Leigh Griffiths deal: what it means for Celtic, and what it doesn't

By Euan Davidson

July 1, 2021

So, there we go then: Leigh Griffiths has signed a new deal at Celtic.

In terms of sagas, this was probably one of the more tedious ones. The same arguments repeated over and over; he scores goals! Yes, but not often enough. He wasn’t fit! But when he is, he’s good. And so on, with no meaningful conclusion to reach for.

Honestly, though? It’s hard not to think of that scene in Pulp Fiction with John Travolta shrugging. In terms of actual news, where squad development and the ‘rebuild’ is concerned, it’s hard to argue this really means much of anything.

There are natural questions to ask; for example, what does this say about our search for strikers? How many more chances is a player who’s upset managers going to get? There are many, myself included, who’d written Leigh Griffiths off, and for everyone who would’ve agreed, there are as many who believe in him.

But this deal, in itself, is just insurance for Celtic. They know that, when he’s focussed and fit, he can get the job done. From Ange Postecoglou’s perspective, that’s all he needed to hear. By his own admission, “positive conversations” [Celtic FC] were had. Given the new Celtic boss’ ruthlessness in the past, that counts for something.

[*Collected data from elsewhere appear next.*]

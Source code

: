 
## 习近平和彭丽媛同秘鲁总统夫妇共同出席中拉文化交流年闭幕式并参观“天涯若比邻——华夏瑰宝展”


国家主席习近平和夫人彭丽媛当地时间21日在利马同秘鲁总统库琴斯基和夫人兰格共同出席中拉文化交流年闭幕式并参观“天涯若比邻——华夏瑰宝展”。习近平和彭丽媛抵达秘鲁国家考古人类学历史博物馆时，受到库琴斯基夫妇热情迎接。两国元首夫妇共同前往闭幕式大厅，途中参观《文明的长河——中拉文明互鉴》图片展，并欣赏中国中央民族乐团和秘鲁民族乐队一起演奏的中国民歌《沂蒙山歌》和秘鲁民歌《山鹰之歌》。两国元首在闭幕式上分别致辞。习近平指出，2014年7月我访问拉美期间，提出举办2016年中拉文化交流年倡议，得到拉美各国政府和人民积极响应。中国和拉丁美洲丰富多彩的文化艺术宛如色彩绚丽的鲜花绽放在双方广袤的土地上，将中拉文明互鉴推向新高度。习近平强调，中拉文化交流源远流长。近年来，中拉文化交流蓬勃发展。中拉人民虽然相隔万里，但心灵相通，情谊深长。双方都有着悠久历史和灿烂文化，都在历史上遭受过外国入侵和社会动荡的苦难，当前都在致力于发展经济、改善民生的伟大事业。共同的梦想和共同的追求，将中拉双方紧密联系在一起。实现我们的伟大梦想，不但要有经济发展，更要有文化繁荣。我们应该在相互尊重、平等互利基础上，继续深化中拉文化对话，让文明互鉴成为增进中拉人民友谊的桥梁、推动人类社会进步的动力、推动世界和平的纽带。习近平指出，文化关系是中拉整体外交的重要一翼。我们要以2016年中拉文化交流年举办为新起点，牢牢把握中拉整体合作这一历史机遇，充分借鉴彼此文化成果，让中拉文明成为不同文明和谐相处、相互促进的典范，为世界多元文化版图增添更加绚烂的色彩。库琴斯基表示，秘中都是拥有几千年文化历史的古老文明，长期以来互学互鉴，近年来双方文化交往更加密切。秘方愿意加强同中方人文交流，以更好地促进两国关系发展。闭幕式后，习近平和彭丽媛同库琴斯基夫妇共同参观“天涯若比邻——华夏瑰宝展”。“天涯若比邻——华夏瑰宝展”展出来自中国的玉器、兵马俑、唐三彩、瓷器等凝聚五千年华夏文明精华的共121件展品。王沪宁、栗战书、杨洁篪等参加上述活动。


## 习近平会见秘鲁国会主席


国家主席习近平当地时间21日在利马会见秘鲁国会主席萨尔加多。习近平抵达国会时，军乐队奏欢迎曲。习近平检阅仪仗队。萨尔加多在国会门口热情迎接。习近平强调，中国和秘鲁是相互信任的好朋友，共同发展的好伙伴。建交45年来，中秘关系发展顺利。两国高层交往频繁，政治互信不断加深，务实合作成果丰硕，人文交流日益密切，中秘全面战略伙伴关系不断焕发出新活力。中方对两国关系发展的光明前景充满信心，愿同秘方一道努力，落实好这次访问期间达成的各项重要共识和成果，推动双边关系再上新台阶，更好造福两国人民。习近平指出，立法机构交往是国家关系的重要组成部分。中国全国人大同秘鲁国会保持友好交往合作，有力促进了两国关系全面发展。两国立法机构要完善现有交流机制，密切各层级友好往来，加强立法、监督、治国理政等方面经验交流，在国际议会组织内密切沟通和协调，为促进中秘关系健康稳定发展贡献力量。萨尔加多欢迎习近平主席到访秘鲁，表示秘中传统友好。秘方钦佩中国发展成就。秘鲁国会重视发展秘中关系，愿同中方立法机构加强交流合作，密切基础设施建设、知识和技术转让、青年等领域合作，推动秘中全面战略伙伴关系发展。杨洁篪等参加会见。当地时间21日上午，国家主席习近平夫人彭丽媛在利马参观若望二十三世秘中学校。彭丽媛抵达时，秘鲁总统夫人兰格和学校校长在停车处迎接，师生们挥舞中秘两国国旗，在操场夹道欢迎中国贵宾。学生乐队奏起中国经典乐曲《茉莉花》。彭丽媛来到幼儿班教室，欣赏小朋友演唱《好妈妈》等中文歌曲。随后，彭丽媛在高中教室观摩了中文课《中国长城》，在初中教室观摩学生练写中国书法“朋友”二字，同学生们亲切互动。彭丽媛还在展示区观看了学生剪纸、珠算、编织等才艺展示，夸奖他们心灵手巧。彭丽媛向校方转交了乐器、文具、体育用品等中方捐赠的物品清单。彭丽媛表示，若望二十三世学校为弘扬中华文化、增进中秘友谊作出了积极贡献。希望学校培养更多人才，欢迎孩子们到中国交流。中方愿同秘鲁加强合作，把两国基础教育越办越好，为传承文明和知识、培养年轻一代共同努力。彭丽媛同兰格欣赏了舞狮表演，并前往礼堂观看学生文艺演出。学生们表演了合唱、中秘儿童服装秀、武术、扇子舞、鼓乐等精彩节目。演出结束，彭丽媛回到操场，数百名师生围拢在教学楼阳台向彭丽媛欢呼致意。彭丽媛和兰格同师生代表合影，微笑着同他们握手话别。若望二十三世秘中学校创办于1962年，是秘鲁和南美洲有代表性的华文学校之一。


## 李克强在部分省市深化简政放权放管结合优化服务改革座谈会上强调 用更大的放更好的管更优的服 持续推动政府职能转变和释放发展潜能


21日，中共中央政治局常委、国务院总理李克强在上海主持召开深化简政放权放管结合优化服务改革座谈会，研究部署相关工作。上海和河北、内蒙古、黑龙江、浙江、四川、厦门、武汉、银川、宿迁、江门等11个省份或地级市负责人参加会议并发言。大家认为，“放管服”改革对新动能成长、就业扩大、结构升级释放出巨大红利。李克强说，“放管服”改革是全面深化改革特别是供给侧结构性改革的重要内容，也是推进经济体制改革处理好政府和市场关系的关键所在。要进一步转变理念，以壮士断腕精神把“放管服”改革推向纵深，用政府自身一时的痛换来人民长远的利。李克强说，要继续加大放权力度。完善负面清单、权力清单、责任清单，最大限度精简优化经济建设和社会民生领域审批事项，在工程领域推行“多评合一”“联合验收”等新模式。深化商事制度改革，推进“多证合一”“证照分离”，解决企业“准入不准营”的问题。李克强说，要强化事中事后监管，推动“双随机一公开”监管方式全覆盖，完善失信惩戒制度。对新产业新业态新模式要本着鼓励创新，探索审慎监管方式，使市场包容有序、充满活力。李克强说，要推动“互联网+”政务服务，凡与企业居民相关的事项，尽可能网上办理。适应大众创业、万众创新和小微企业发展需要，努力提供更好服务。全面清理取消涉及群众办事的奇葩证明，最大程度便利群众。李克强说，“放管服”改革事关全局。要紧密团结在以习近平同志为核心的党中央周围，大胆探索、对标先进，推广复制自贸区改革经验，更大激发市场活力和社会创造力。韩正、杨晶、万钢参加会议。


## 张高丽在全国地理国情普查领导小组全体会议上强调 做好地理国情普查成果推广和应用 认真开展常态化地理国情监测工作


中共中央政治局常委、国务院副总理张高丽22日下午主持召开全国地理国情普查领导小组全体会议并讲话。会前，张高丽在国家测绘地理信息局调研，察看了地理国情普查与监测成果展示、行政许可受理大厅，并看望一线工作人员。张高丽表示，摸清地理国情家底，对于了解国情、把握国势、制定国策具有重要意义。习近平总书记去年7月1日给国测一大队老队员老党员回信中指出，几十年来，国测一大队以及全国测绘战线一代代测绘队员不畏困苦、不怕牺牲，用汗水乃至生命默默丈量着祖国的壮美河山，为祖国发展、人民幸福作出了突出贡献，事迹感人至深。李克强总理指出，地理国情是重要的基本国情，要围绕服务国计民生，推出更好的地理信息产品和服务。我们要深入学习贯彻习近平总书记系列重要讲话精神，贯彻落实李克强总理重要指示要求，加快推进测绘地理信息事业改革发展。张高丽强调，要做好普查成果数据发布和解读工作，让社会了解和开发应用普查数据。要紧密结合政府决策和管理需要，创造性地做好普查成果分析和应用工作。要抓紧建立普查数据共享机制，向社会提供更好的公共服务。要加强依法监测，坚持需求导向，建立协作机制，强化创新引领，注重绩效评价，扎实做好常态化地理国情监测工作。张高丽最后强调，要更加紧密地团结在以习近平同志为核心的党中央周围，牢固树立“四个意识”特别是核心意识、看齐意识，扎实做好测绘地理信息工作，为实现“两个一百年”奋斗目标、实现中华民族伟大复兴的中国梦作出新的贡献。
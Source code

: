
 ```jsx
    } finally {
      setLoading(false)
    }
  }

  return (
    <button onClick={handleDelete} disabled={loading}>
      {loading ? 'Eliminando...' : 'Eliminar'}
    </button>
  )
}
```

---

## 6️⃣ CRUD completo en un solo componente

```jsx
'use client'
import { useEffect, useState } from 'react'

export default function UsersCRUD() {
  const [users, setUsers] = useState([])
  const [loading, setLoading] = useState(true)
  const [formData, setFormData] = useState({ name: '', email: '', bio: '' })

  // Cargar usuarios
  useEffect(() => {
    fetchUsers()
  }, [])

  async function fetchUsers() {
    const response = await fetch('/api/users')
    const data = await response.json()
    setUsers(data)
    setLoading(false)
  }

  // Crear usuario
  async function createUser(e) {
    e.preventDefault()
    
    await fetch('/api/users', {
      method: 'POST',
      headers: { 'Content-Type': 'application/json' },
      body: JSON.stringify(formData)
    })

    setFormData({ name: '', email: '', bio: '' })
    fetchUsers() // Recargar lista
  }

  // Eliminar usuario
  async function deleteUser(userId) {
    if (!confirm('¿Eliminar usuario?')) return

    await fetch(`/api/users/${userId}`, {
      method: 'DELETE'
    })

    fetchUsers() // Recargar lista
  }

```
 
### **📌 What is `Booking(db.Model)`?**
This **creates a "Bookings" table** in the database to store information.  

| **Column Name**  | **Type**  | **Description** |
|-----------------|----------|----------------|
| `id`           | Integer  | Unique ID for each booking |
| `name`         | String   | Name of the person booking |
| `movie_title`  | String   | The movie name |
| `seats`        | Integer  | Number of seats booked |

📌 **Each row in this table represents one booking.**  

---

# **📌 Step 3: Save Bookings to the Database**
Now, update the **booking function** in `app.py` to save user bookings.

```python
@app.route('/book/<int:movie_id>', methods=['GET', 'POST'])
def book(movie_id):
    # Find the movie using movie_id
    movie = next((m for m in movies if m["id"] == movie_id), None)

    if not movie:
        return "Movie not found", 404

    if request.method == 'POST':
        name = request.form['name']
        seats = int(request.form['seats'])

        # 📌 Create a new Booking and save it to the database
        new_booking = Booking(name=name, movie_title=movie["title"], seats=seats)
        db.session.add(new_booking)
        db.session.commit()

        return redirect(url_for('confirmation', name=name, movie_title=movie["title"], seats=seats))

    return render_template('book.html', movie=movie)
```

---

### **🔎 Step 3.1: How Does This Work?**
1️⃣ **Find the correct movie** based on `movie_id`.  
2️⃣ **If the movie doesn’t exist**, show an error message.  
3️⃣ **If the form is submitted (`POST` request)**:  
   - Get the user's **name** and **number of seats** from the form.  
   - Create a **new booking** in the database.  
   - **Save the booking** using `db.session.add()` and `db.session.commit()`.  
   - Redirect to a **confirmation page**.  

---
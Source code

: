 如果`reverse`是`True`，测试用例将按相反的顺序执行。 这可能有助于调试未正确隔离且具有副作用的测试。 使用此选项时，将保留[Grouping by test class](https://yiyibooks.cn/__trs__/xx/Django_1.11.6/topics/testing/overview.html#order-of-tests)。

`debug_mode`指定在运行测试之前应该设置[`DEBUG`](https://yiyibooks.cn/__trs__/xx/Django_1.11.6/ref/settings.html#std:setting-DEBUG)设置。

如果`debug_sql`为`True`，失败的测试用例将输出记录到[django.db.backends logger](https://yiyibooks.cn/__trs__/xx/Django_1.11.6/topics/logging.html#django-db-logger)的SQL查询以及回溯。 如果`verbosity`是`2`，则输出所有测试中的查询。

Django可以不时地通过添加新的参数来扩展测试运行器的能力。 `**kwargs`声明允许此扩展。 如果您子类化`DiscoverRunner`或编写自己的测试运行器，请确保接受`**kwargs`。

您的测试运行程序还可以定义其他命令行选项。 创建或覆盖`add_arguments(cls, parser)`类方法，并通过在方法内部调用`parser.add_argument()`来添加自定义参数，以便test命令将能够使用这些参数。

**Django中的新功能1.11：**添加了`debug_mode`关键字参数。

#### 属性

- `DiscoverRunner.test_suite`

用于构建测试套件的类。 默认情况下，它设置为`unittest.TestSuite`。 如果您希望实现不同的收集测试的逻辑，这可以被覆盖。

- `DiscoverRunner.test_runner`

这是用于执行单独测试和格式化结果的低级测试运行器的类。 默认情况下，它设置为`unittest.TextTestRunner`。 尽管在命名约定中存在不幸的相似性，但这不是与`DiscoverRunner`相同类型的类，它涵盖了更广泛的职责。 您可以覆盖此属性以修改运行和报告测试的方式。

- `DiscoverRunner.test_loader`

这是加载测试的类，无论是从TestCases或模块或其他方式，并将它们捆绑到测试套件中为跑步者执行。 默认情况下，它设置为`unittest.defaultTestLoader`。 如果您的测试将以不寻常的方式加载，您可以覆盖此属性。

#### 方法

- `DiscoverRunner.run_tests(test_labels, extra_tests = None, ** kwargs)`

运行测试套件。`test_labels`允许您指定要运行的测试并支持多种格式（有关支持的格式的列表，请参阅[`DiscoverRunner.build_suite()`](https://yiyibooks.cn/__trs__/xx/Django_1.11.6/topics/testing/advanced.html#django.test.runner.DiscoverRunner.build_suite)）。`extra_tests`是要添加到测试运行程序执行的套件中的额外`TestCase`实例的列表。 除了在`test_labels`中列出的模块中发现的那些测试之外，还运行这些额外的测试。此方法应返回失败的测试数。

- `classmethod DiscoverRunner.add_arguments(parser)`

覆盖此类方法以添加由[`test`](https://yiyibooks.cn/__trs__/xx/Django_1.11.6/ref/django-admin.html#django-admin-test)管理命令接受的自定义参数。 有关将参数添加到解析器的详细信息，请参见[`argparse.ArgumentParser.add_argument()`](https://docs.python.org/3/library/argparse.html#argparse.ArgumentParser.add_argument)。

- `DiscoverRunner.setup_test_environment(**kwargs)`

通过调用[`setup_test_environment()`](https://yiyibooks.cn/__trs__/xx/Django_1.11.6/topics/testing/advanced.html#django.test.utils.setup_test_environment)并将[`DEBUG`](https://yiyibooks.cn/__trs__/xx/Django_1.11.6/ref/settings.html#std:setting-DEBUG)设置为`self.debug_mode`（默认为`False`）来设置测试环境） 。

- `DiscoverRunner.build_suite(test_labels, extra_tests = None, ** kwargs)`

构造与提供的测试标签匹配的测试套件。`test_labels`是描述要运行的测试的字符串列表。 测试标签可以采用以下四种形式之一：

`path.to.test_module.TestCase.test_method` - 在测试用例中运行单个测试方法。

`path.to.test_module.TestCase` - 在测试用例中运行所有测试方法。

At the very least, Griffiths is insurance for Celtic

Absolute best-case scenario, where Griffiths is concerned? He’s able to regain some form and be an option for Celtic. Probably not the number 1 option, but someone who can be relied upon to score goals when he gets the chances to do so. We know that he can do that.

Frustrating: Leigh Griffiths / (Photo by Ian MacNicol/Getty Images)

The worst-case? Obviously, there’s a danger of him becoming unsettled and being a negative influence. However, it doesn’t seem like Postecoglou or the Celtic board will accept that. Neil Lennon has said his piece on Griffiths, but he’s never claimed that the striker caused any strife in the dressing room.

If he has another unproductive season, we can let him go as early as January. As far as I can tell, it’s a low-risk, medium-reward gesture by the Celtic board. There’s an argument to suggest that other, equal players have been written off far more easily than Griff, and that’s an opinion I’m sympathetic to. There are probably some bigger questions about how the club evaluates its talent, but that’s a bigger conversation.